Thursday, September 8, 2011

9/11: A Personal Reflection

I remember the day vividly.


As I walked up the staircase from the Astor Place subway station and looked down Cooper Square, I saw a black cloud of smoke blowing from the west. One of those giant oil tanks in Jersey, I surmised; not unusual that one would have a problem now and then.


When I made it to our office at 20 Cooper Square, the doorman told me that a plane had crashed into the World Trade Center. Immediately I asked if it was a small plane. He told me he thought so.


I had a window looking south, everyone crowded into my office to watch the burning tower. Someone said, it had to be a small plane; if it was a jetliner, the pilot would’ve ditched it into the ocean if he had trouble.


Then we gasped: what if the pilot wasn’t actually flying the plane?


When the second one hit, we knew something had gone terribly, terribly wrong. Then we heard about the Pentagon, and then Pennsylvania and suddenly realized the hundred or so of us were stuck together in an office in the East Village with no communications except email and no clue how to get home.


The most macabre experience in my life occurred a few minutes later. There was a TV in my office, positioned right next to the window looking out towards the towers. When the first tower started to wobble, lowering itself down, billowing black dust against a sparkling blue sky, we saw the same image side by side: television and window, electronic and live.


We were about three miles from the Towers. When they slowly collapsed upon themselves – like a giant rocket taking off from Cape Kennedy, except in the wrong direction – we couldn’t see the bodies of those jumping out windows, but somehow knew they were there.


Soon, Martin Sorrell sent me an email from London headquarters asking if all was OK. London? Jesus, it wasn’t just us watching this tragic event from an office overlooking a parking lot at 20 Cooper Square, it was the whole world..


I don’t remember how and when we decided to leave, but it was mid-afternoon. We walked all the way from Cooper Sq and E. Fourth to Grand Central Terminal. On the way up, we saw little kids in front of newspaper stands selling postcards of the World Trade Center, standing magestically over lower Manhattan, for ten dollars.


Just a few hours ago, they were real. Now they were being hawked as a souvenir, never to be real again.


I can’t tell you how scared we were to walk into Grand Central Terminal – a building we had known for years, a safe haven, now the next possible target for a terrorist strike. All trains went north, all stops along the way. I remember getting off in Stamford and members of the clergy – all denominations – were there to greet and console.


At home we were glued to the TV, 24/7. We watched as the NY City Police and Fire Departments and Iron Workers pulled bodies and debris from the morass. For years, we had taken these public servants and laborers for granted, maybe even complained about them at times, but on that day they rose to the ultimate occasion, teaching us lessons in bravery, duty and unselfish service.
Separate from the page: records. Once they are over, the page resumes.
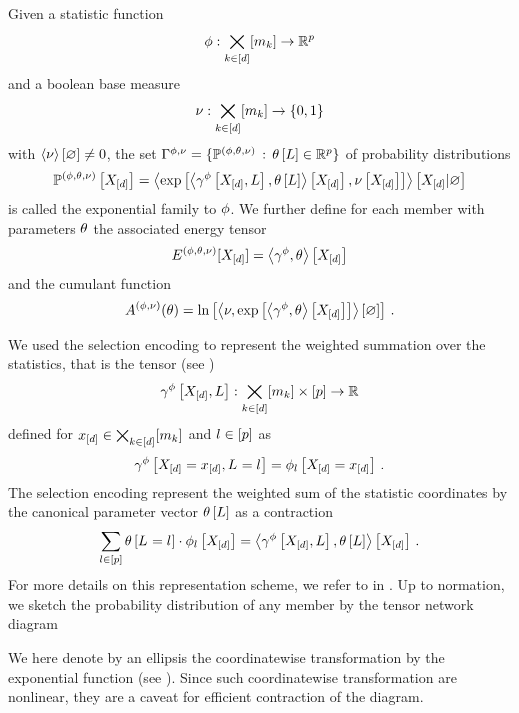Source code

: \begin{definition}
    \label{def:expFamily}
    Given a statistic function
    \begin{align*}
        \phi : \bigtimes_{k\in[d]}[m_{k}] \rightarrow \mathbb{R}^{p}
    \end{align*}
    and a boolean base measure
    \begin{align*}
        \nu : \bigtimes_{k\in[d]}[m_{k}] \rightarrow \{0,1\}
    \end{align*}
    with $\left\langle \nu\right\rangle \left[ \varnothing \right]\neq0$, the set $\Gamma^{\phi,\nu}=\{\mathbb{P}^{(\phi,\theta,\nu)} \, : \, \theta\left[L\right]\in\mathbb{R}^{p}\}$ of probability distributions
    \begin{align*}
        \mathbb{P}^{(\phi,\theta,\nu)}\left[X_{[d]}\right] = \left\langle \mathrm{exp}\left[\left\langle \gamma^{\phi}\left[X_{[d]},L\right],\theta\left[L\right]\right\rangle \left[ X_{[d]} \right],\nu\left[X_{[d]}\right]\right]\right\rangle \left[ X_{[d]} | \varnothing \right]
    \end{align*}
    is called the exponential family to $\phi$.
    We further define for each member with parameters $\theta$ the associated energy tensor
    \begin{align*}
        E^{(\phi,\theta,\nu)}[X_{[d]}] = \left\langle \gamma^{\phi},\theta\right\rangle \left[ X_{[d]} \right]
    \end{align*}
    and the cumulant function
    \[ A^{(\phi,\nu)}(\theta) = \ln \left[ \left\langle \nu,\mathrm{exp}\left[\left\langle \gamma^{\phi},\theta\right\rangle \left[ X_{[d]} \right] \right]\right\rangle \left[ \varnothing \right]  \right] \, .\]
\end{definition}


We used the selection encoding to represent the weighted summation over the statistics, that is the tensor (see )
\begin{align*}
    \gamma^{\phi}\left[X_{[d]},L\right]: \bigtimes_{k\in[d]}[m_{k}] \times [p] \rightarrow \mathbb{R}
\end{align*}
defined for $x_{[d]}\in\bigtimes_{k\in[d]}[m_{k}]$ and $l\in[p]$ as
\begin{align*}
    \gamma^{\phi}\left[X_{[d]}=x_{[d]},L_{}=l_{}\right] = \phi_{l}\left[X_{[d]}=x_{[d]}\right] \, .
\end{align*}
The selection encoding represent the weighted sum of the statistic coordinates by the canonical parameter vector $\theta\left[L\right]$ as a contraction
\begin{align*}
    \sum_{l\in[p]}\theta\left[L_{}=l_{}\right]\cdot \phi_{l}\left[X_{[d]}\right]
    = \left\langle \gamma^{\phi}\left[X_{[d]},L\right],\theta\left[L\right]\right\rangle \left[ X_{[d]} \right] \, .
\end{align*}
For more details on this representation scheme, we refer to  in .
Up to normation, we sketch the probability distribution of any member by the tensor network diagram
\begin{center}
    
\end{center}
We here denote by an ellipsis the coordinatewise transformation by the exponential function (see ).
Since such coordinatewise transformation are nonlinear, they are a caveat for efficient contraction of the diagram.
Ten years later, something bothers me. It bothers me that we’ve forgotten about the heroism of these dedicated public servants, even villianized them in the last several months.


They make too much, they retire too early, they have cushy jobs, they create budget deficits.


Did any of the police officers, firefighters, or clean-up crews ask for a salary increase that day? Doubt it.


Did they think about their own lives each time they came out of the burning buildings alive, another victim in their arms or over their shoulders? No, most went right back up, many themselves succumbing to the flames and smoke.


Did any of them get a bonus for a job well done? Their only reward for a job well done was a job well done.


In a world increasingly judged by the yardstick of dollars and cents, let us not forget the time, a short ten years ago, when our public and union employees gave Wall Street – and all of us – the ultimate bailout.


And let us never again measure their contribution in mere dollars and cents.